The salon was pretty much the same as it had been left on the day of the massacre. The blood had been cleared, and the bodies removed, but the place was littered with broken furniture and tangled wigs. Queenie's stomach twisted; she hadn't lived with the Voodoo witches for long, but they had been a refuge she'd needed when the academy became too much.
The thing she really missed was the Voodoo queen herself. While she was tough and ruthless, Marie had consoled her and nurtured her powers, and Queenie had felt a bond grow between them, a bond she didn't fully understand, but seemed to fill a hole in her heart. Queenie visited the salon every day, looking for magical trinkets, Voodoo spells, cultural ornaments, or anything that could help her find out about her heritage, her past and the enigmatic Voodoo queen. Yesterday she had found nothing new, but she returned anyway, sure that something of great importance still eluded her.

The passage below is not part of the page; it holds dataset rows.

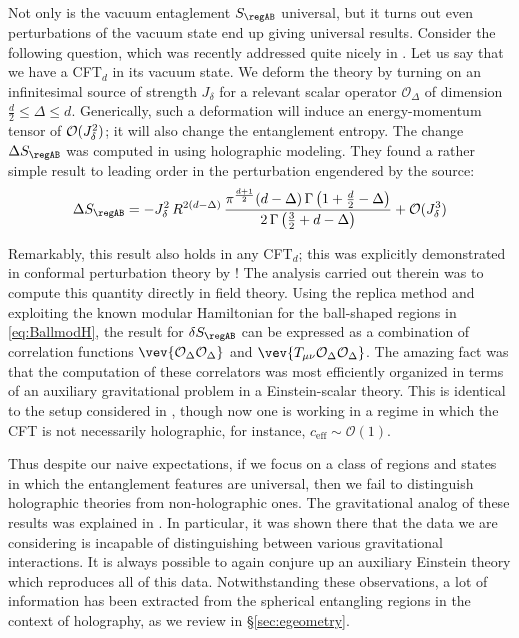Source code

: \documentclass[12pt,openany]{book}
\begin{document}
Not only is the vacuum entaglement $S_{\regAB}$ universal, but it turns out even perturbations of the vacuum state end up giving universal results. Consider the following question, which was recently addressed quite nicely in \cite{Faulkner:2014jva}. Let us say that we have a CFT$_d$ in its vacuum state.  We deform the theory by turning on an infinitesimal source of strength
$J_\delta$ for a relevant scalar operator $\mathcal{O}_\Delta$ of dimension
$\frac{d}{2} \leq \Delta \leq d$. Generically, such a deformation will induce an energy-momentum tensor of ${\cal O}  (J_\delta^2)$; it will also change the entanglement entropy. The change $\Delta S_{\regAB}$ was computed in \cite{Liu:2012eea} using holographic modeling. They found a rather simple result to leading order in the perturbation engendered by the source:
%
\begin{equation}
\Delta S_{\regAB} =  -J_\delta^2 \, R^{2(d-\Delta)} \, \frac{\pi^\frac{d+1}{2} (d-\Delta) \, \Gamma\left(1+ \frac{d}{2} -\Delta\right)}{2\, \Gamma\left(\frac{3}{2} + d-\Delta\right)} + \mathcal{O}( J_\delta^3)
\label{eq:liumrefined}
\end{equation}
%

Remarkably, this result also holds in any CFT$_d$; this was explicitly demonstrated in conformal perturbation theory by \cite{Faulkner:2014jva}! The analysis carried out therein was to compute this quantity directly in field theory. Using the replica method and exploiting the known modular Hamiltonian for the ball-shaped regions  in \eqref{eq:BallmodH}, the result for $\delta S_{\regAB}$ can be expressed as a combination of correlation functions $\vev{\mathcal{O}_\Delta \mathcal{O}_\Delta}$ and $\vev{T_{\mu \nu} \mathcal{O}_\Delta\mathcal{O}_\Delta}$.
The amazing fact was that the computation of these correlators was most efficiently organized in terms of an auxiliary gravitational problem in a Einstein-scalar theory. This is identical to the setup considered in  \cite{Liu:2012eea}, though now one is working in a regime in which the CFT is not necessarily holographic, for instance, $c_\text{eff}\sim \mathcal{O}(1)$.

Thus despite our naive expectations, if we focus on a class of regions and states in which the entanglement features are universal, then we fail to distinguish holographic theories from non-holographic ones. The gravitational analog of these results was explained in \cite{Haehl:2015rza}. In particular, it was shown there that the data we are considering is incapable of distinguishing between various gravitational interactions. It is always possible to again conjure up an auxiliary Einstein theory which reproduces all of this data. Notwithstanding these observations, a lot of information has been extracted from the spherical entangling regions in the context of holography, as we review in \S\ref{sec:egeometry}.
\end{document}
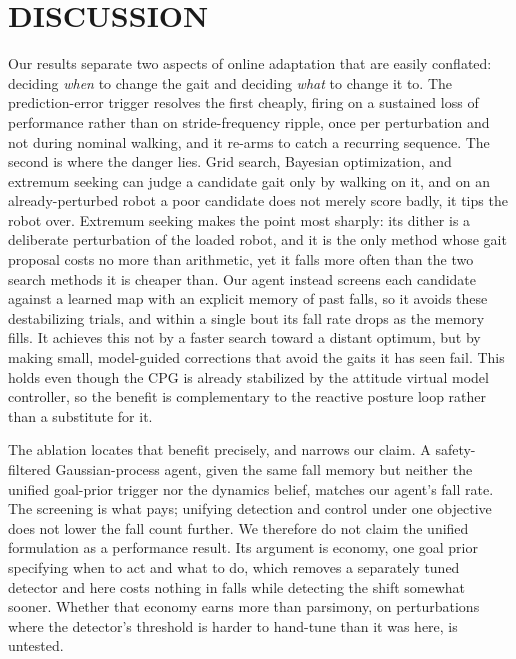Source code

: \documentclass[letterpaper, 10 pt, conference]{ieeeconf}  %
\begin{document}
\section{DISCUSSION}

Our results separate two aspects of online adaptation that are easily conflated: deciding \emph{when} to change the gait and deciding \emph{what} to change it to.
The prediction-error trigger resolves the first cheaply, firing on a sustained loss of performance rather than on stride-frequency ripple, once per perturbation and not during nominal walking, and it re-arms to catch a recurring sequence.
The second is where the danger lies.
Grid search, Bayesian optimization, and extremum seeking can judge a candidate gait only by walking on it, and on an already-perturbed robot a poor candidate does not merely score badly, it tips the robot over.
Extremum seeking makes the point most sharply: its dither is a deliberate perturbation of the loaded robot, and it is the only method whose gait proposal costs no more than arithmetic, yet it falls more often than the two search methods it is cheaper than.
Our agent instead screens each candidate against a learned map with an explicit memory of past falls, so it avoids these destabilizing trials, and within a single bout its fall rate drops as the memory fills.
It achieves this not by a faster search toward a distant optimum, but by making small, model-guided corrections that avoid the gaits it has seen fail.
This holds even though the CPG is already stabilized by the attitude virtual model controller, so the benefit is complementary to the reactive posture loop rather than a substitute for it.

The ablation locates that benefit precisely, and narrows our claim.
A safety-filtered Gaussian-process agent, given the same fall memory but neither the unified goal-prior trigger nor the dynamics belief, matches our agent's fall rate.
The screening is what pays; unifying detection and control under one objective does not lower the fall count further.
We therefore do not claim the unified formulation as a performance result.
Its argument is economy, one goal prior specifying when to act and what to do, which removes a separately tuned detector and here costs nothing in falls while detecting the shift somewhat sooner.
Whether that economy earns more than parsimony, on perturbations where the detector's threshold is harder to hand-tune than it was here, is untested.
\end{document}
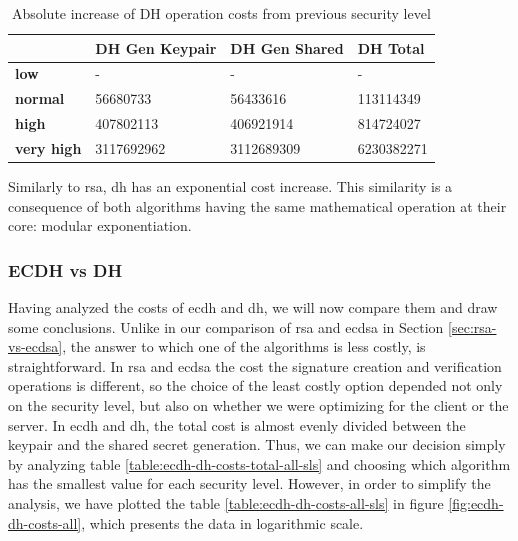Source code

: \documentclass{llncs}
\begin{document}
  \begin{table}[]
    \begin{tabular}{|l|l|l|l|}
    \hline
                       & \textbf{DH Gen Keypair} & \textbf{DH Gen Shared} & \textbf{DH Total} \\ \hline
    \textbf{low}       & -                       & -                      & -                 \\ \hline
    \textbf{normal}    & 56680733                & 56433616               & 113114349         \\ \hline
    \textbf{high}      & 407802113               & 406921914              & 814724027         \\ \hline
    \textbf{very high} & 3117692962              & 3112689309             & 6230382271        \\ \hline
    \end{tabular}
    \centering \caption{\label{table:dh-absolute-cost-increase} Absolute increase of DH operation costs from previous security level}
    \end{table}

Similarly to \gls{rsa}, \gls{dh} has an exponential cost increase. This similarity is a consequence of both algorithms having the same mathematical
operation at their core: modular exponentiation.

\subsubsection{ECDH vs DH}

Having analyzed the costs of \gls{ecdh} and \gls{dh}, we will now compare them and draw some conclusions. Unlike in our comparison of
\gls{rsa} and \gls{ecdsa} in Section \ref{sec:rsa-vs-ecdsa}, the answer to which one of the algorithms is less costly, is straightforward.
In \gls{rsa} and \gls{ecdsa} the cost the signature creation and verification operations is different, so the choice of the least costly
option depended not only on the security level, but also on whether we were optimizing for the client or the server. In \gls{ecdh} and \gls{dh},
the total cost is almost evenly divided between the keypair and the shared secret generation. Thus, we can make our decision simply
by analyzing table \ref{table:ecdh-dh-costs-total-all-sls} and choosing which algorithm has the smallest value for each security level.
However, in order to simplify the analysis, we have plotted the table \ref{table:ecdh-dh-costs-all-sls} in figure \ref{fig:ecdh-dh-costs-all}, which
presents the data in logarithmic scale.
\end{document}
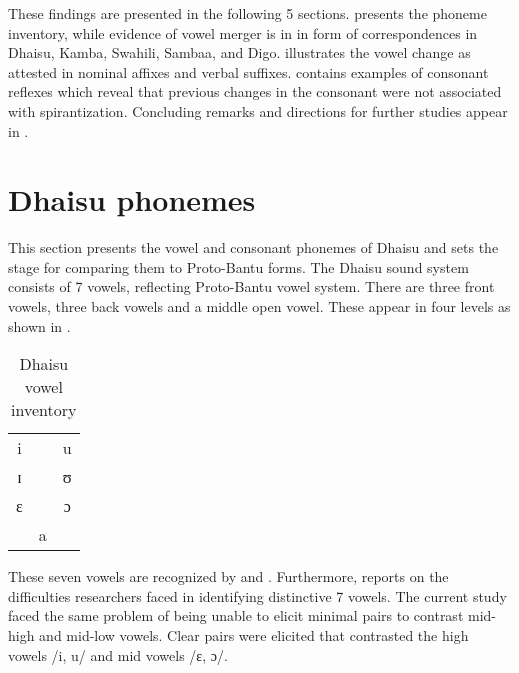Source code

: \documentclass[output=paper,colorlinks,citecolor=brown]{langscibook}
\begin{document}
These findings are presented in the following 5 sections.  presents the phoneme inventory, while evidence of vowel merger is in  in form of correspondences in Dhaisu, Kamba, Swahili, Sambaa, and Digo.  illustrates the vowel change as attested in nominal affixes and verbal suffixes.  contains examples of consonant reflexes which reveal that previous changes in the consonant were not associated with spirantization. Concluding remarks and directions for further studies appear in .

\section{Dhaisu phonemes}\label{sec:ngonyani:2}

This section presents the vowel and consonant phonemes of Dhaisu and sets the stage for comparing them to Proto-Bantu forms. The Dhaisu sound system consists of 7 vowels, reflecting Proto-Bantu vowel system. There are three front vowels, three back vowels and a middle open vowel. These appear in four levels 
as shown in .


\begin{table}
	\caption{Dhaisu vowel inventory \citep[4]{RugemaliraEtAl2019}}
    \label{tab:ngonyani:1}
    \begin{tabular}{ccc}
        i   &     & u\\
        ɪ   &     & ʊ\\
        ɛ   &     & ɔ\\
            & a   & \\
    \end{tabular}
\end{table}


These seven vowels are recognized by \cite{Nurse2000}  and \cite{RugemaliraEtAl2019}. Furthermore, \cite[20]{Nurse2000} reports on the difficulties researchers faced in identifying distinctive 7 vowels. The current study faced the same problem of being unable to elicit minimal pairs to contrast mid-high and mid-low vowels. Clear pairs were elicited that contrasted the high vowels /i, u/ and mid vowels /ɛ, ɔ/.
\end{document}
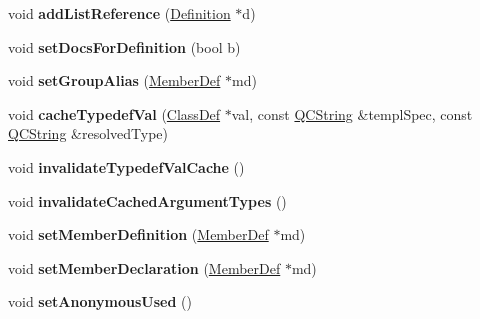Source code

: \begin{DoxyCompactItemize}
\item 
\hypertarget{class_member_def_a688207d19a334955916121b9cb47e953}{void {\bfseries add\-List\-Reference} (\hyperlink{class_definition}{Definition} $\ast$d)}\label{class_member_def_a688207d19a334955916121b9cb47e953}

\item 
\hypertarget{class_member_def_a1375f641b5adf8fc8d3a5a0e1677d64f}{void {\bfseries set\-Docs\-For\-Definition} (bool b)}\label{class_member_def_a1375f641b5adf8fc8d3a5a0e1677d64f}

\item 
\hypertarget{class_member_def_a21912edfa1724fa46419bd10bc833aec}{void {\bfseries set\-Group\-Alias} (\hyperlink{class_member_def}{Member\-Def} $\ast$md)}\label{class_member_def_a21912edfa1724fa46419bd10bc833aec}

\item 
\hypertarget{class_member_def_a97ffab107f298fb19c4162d4ef9853a6}{void {\bfseries cache\-Typedef\-Val} (\hyperlink{class_class_def}{Class\-Def} $\ast$val, const \hyperlink{class_q_c_string}{Q\-C\-String} \&templ\-Spec, const \hyperlink{class_q_c_string}{Q\-C\-String} \&resolved\-Type)}\label{class_member_def_a97ffab107f298fb19c4162d4ef9853a6}

\item 
\hypertarget{class_member_def_a465592f31b1af25a9276fcbc573073c1}{void {\bfseries invalidate\-Typedef\-Val\-Cache} ()}\label{class_member_def_a465592f31b1af25a9276fcbc573073c1}

\item 
\hypertarget{class_member_def_a5ac5f55451786007f15b2332fe144f9e}{void {\bfseries invalidate\-Cached\-Argument\-Types} ()}\label{class_member_def_a5ac5f55451786007f15b2332fe144f9e}

\item 
\hypertarget{class_member_def_abc86464ab08dee8bd0ebe6406d2373d3}{void {\bfseries set\-Member\-Definition} (\hyperlink{class_member_def}{Member\-Def} $\ast$md)}\label{class_member_def_abc86464ab08dee8bd0ebe6406d2373d3}

\item 
\hypertarget{class_member_def_a245fb4454fe5d663c9ba9658f11ab1ef}{void {\bfseries set\-Member\-Declaration} (\hyperlink{class_member_def}{Member\-Def} $\ast$md)}\label{class_member_def_a245fb4454fe5d663c9ba9658f11ab1ef}

\item 
\hypertarget{class_member_def_a3c5df6647cbbd6f7b77490a1a29f3c72}{void {\bfseries set\-Anonymous\-Used} ()}\label{class_member_def_a3c5df6647cbbd6f7b77490a1a29f3c72}


\end{DoxyCompactItemize}
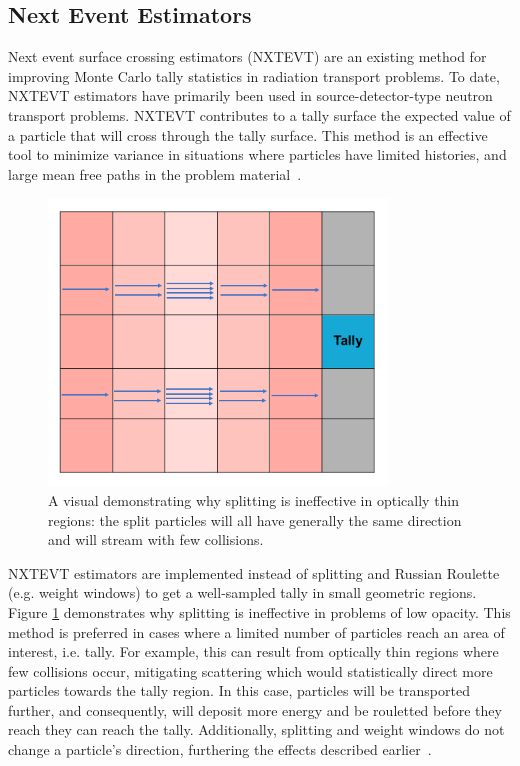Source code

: \subsection{Next Event Estimators}
Next event surface crossing estimators (NXTEVT) are an existing method for improving Monte Carlo tally statistics in radiation transport problems. To date, NXTEVT estimators have primarily been used in source-detector-type neutron transport problems. NXTEVT contributes to a tally surface the expected value of a particle that will cross through the tally surface. This method is an effective tool to minimize variance in situations where particles have limited histories, and large mean free paths in the problem material~\cite{WD11, LL99, LL05}. 

\begin{figure} [h!]
	\centering
	\includegraphics[height=3in]{VarReduction/plots/nxtevt_visual.png}
	\caption{A visual demonstrating why splitting is ineffective in optically thin regions: the split particles will all have generally the same direction and will stream with few collisions.}
	\label{fig:nxtevt_visual}
\end{figure}

NXTEVT estimators are implemented instead of splitting and Russian Roulette (e.g. weight windows) to get a well-sampled tally in small geometric regions. Figure \ref{fig:nxtevt_visual} demonstrates why splitting is ineffective in problems of low opacity. This method is preferred in cases where a limited number of particles reach an area of interest, i.e. tally. For example, this can result from optically thin regions where few collisions occur, mitigating scattering which would statistically direct more particles towards the tally region. In this case, particles will be transported further, and consequently, will deposit more energy and be rouletted before they reach they can reach the tally. Additionally, splitting and weight windows do not change a particle's direction, furthering the effects described earlier~\cite{BF12}.

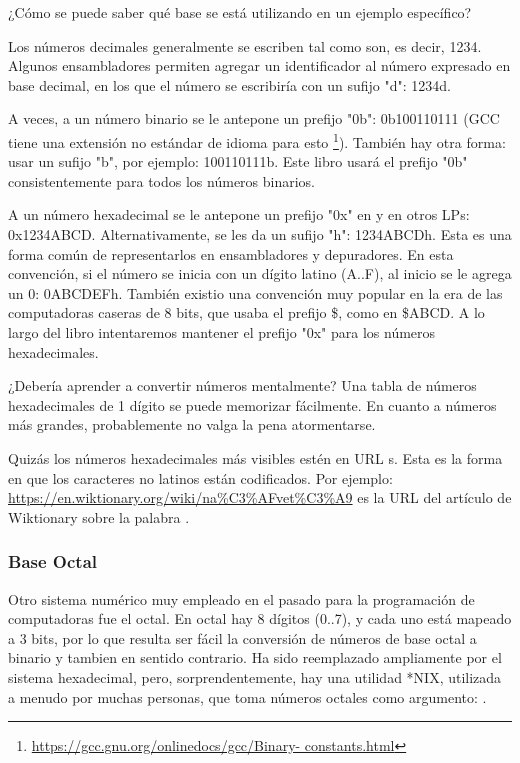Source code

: ¿Cómo se puede saber qué base se está utilizando en un ejemplo específico?

Los números decimales generalmente se escriben tal como son, es decir, 1234. Algunos ensambladores permiten agregar un identificador al número expresado en base decimal, en los que el número se escribiría con un sufijo "d": 1234d.

A veces, a un número binario se le antepone un prefijo "0b": 0b100110111 (\ac{GCC} tiene una extensión no estándar de idioma para esto \footnote {\url {https://gcc.gnu.org/onlinedocs/gcc/Binary- constants.html}}).
También hay otra forma: usar un sufijo "b", por ejemplo: 100110111b.
Este libro usará el prefijo "0b" consistentemente para todos los números binarios.

A un número hexadecimal se le antepone un prefijo "0x" en \CCpp y en otros \ac{LP}s: 0x1234ABCD.
Alternativamente, se les da un sufijo "h": 1234ABCDh. Esta es una forma común de representarlos en ensambladores y depuradores.
En esta convención, si el número se inicia con un dígito latino (A..F), al inicio se le agrega un 0: 0ABCDEFh.
También existio una convención muy  popular en la era de las computadoras caseras de 8 bits, que usaba el prefijo \$, como en \$ABCD.
A lo largo del libro intentaremos mantener el prefijo "0x" para los números hexadecimales.

¿Debería aprender a convertir números mentalmente? Una tabla de números hexadecimales de 1 dígito se puede memorizar fácilmente.
En cuanto a números más grandes, probablemente no valga la pena atormentarse.

Quizás los números hexadecimales más visibles estén en \ac {URL} s.
Esta es la forma en que los caracteres no latinos están codificados.
Por ejemplo:
\url{https://en.wiktionary.org/wiki/na\%C3\%AFvet\%C3\%A9} es la \ac{URL} del artículo de Wiktionary sobre la palabra .

\subsubsection{Base Octal}

Otro sistema numérico muy empleado en el pasado para la programación de computadoras fue el octal. En octal hay 8 dígitos (0..7), y cada uno está mapeado a 3 bits, por lo que resulta ser fácil la conversión de números de base octal a binario y tambien en sentido contrario.
Ha sido reemplazado ampliamente por el sistema hexadecimal, pero, sorprendentemente, hay una utilidad *NIX, utilizada a menudo por muchas personas, que toma números octales como argumento: .

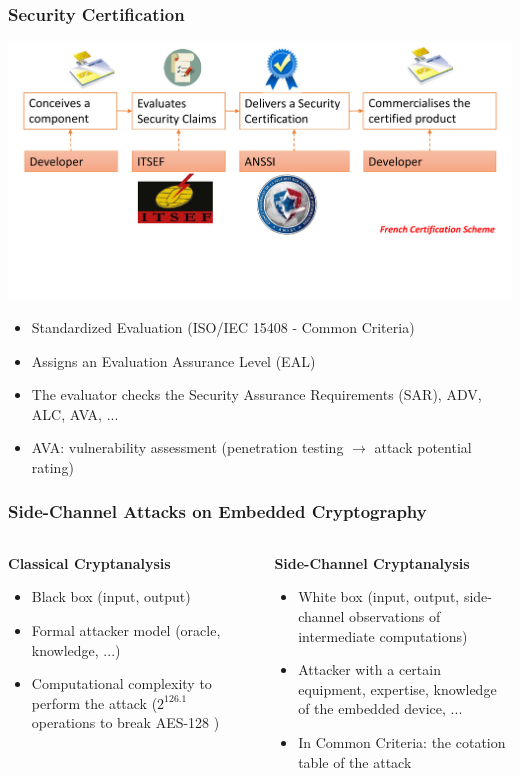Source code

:\begin{frame}
\frametitle{Security Certification}
\centering
\includegraphics[width = .9\textwidth]{figures/ITSEF_nobody.pdf}
\begin{itemize}
\item Standardized Evaluation (\eg ISO/IEC 15408 - Common Criteria)
\item Assigns an Evaluation Assurance Level (EAL)
\item The evaluator checks the Security Assurance Requirements (SAR), \eg ADV, ALC, AVA, ...
\item AVA: vulnerability assessment (penetration testing $\rightarrow$ attack potential rating)
\end{itemize}
\end{frame}

\begin{frame}
\frametitle{Side-Channel Attacks on Embedded Cryptography}

\begin{columns}
\begin{column}{.5\textwidth}
\textbf{Classical Cryptanalysis}
\begin{itemize}
\item Black box (input, output)
\item Formal attacker model (oracle, knowledge, ...)
\item Computational complexity to perform the attack (\eg $2^{126.1}$ operations to break AES-128 \cite{bogdanov})
\end{itemize}
\end{column}
\begin{column}{.5\textwidth}
\textbf{Side-Channel Cryptanalysis}
\begin{itemize}
\item White box (input, output, side-channel observations of intermediate computations)
\item Attacker with a certain equipment, expertise, knowledge of the embedded device, ...
\item In Common Criteria: the cotation table of the attack
\end{itemize}
\end{column}
\end{columns}
\end{frame}

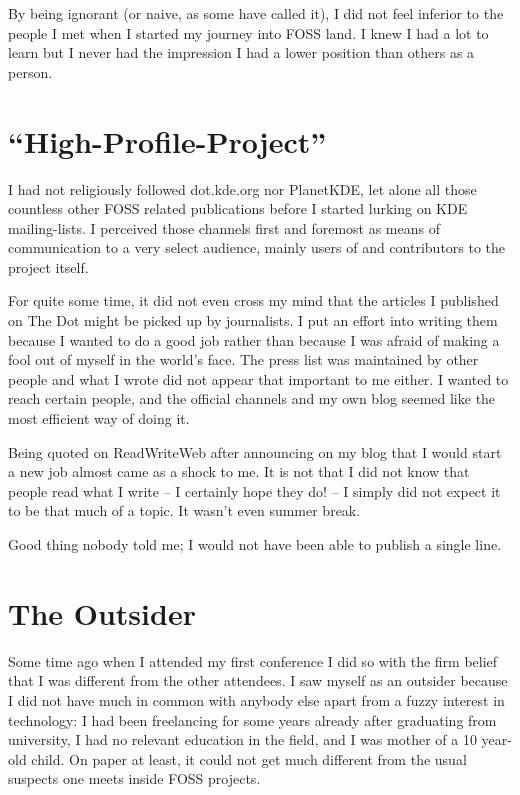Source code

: By being ignorant (or naive, as some have called it), I did not feel inferior to
the people I met when I started my journey into FOSS land. I knew I had a lot to
learn but I never had the impression I had a lower position than others as a
person.

\section*{``High-Profile-Project''}

I had not religiously followed dot.kde.org nor PlanetKDE, let alone all those
countless other FOSS related publications before I started lurking on KDE
mailing-lists. I perceived those channels first and foremost as means of
communication to a very select audience, mainly users of and contributors to the
project itself. 

For quite some time, it did not even cross my mind that the articles I published
on The Dot might be picked up by journalists. I put an effort into writing them
because I wanted to do a good job rather than because I was afraid of making a
fool out of myself in the world's face. The press list was maintained by other
people and what I wrote did not appear that important to me either. I wanted to
reach certain people, and the official channels and my own blog seemed like the
most efficient way of doing it.

Being quoted on ReadWriteWeb after announcing on my blog that I would start a
new job almost came as a shock to me. It is not that I did not know that people
read what I write -- I certainly hope they do! -- I simply did not expect it to
be that much of a topic. It wasn't even summer break.

Good thing nobody told me; I would not have been able to publish a single line.

\section*{The Outsider}

Some time ago when I attended my first conference I did so with the firm belief
that I was different from the other attendees. I saw myself as an outsider
because I did not have much in common with anybody else apart from a fuzzy
interest in technology: I had been freelancing for some years already after
graduating from university, I had no relevant education in the field, and I was
mother of a 10 year-old child. On paper at least, it could not get much
different from the usual suspects one meets inside FOSS projects.

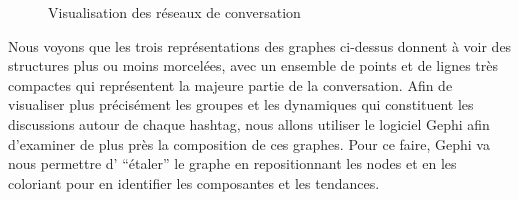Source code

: \begin{figure}
    \centering
\centering



  
    \caption{Visualisation des réseaux de conversation}
\end{figure}


Nous voyons que les trois repr\'esentations des graphes ci-dessus
donnent \`a voir des structures plus ou moins morcel\'ees, avec un
ensemble de points et de lignes tr\`es compactes qui repr\'esentent la
majeure partie de la conversation. Afin de visualiser plus
pr\'ecis\'ement les groupes et les dynamiques qui constituent les
discussions autour de chaque hashtag, nous allons utiliser le logiciel
Gephi \citep{Bastian2013} afin d{\textquoteright}examiner de plus pr\`es la
composition de ces graphes. Pour ce faire, Gephi va nous permettre
d{\textquoteright} {\textquotedblleft}\'etaler{\textquotedblright} le
graphe en repositionnant les nodes et en les coloriant pour en
identifier les composantes et les tendances.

Today, she had come prepared. The previous evening, while leafing through one of the Voodoo books she had brought back to Miss Robichaux's, Queenie had found an ancient dowsing method. It was apparently used for finding information that would aid a person in their given path. Queenie wasn't sure she believed in a "given path" or "destiny", but it couldn't hurt to try the method. Like a lot of Voodoo magic, it involved blood sacrifice, so she had sterilised and pocketed a small ritual knife. Queenie cleared her mind as best she could, and drew the blade lightly across her right palm. "San an ap mennen wout la ' sou chemen bay m'yo." The Haitian spell would enchant the blood, causing it to run hot and fast in the direction the information the dowser needed, cooling and clotting if the dowser moved further away. She held her hand face-up and waited for the blood to rise.
As the spell began to work, she felt a painful heat in her hand, and blood spurted from her palm, flowing in the direction of Marie Laveau's throne room. Queenie followed, choking on a scream as the heat became unbearable. It will only stop when I find what I'm looking for. By now, it was gushing from her hand and she started to feel faint. Frantically, she staggered around the room, waving her hand over everything to no avail in hope the blood would stop.
Queenie collapsed on the steps, her right hand falling under the throne and resting on a simple wooden box with a golden clasp. As if a tap inside it had been turned off, the hand suddenly stopped bleeding.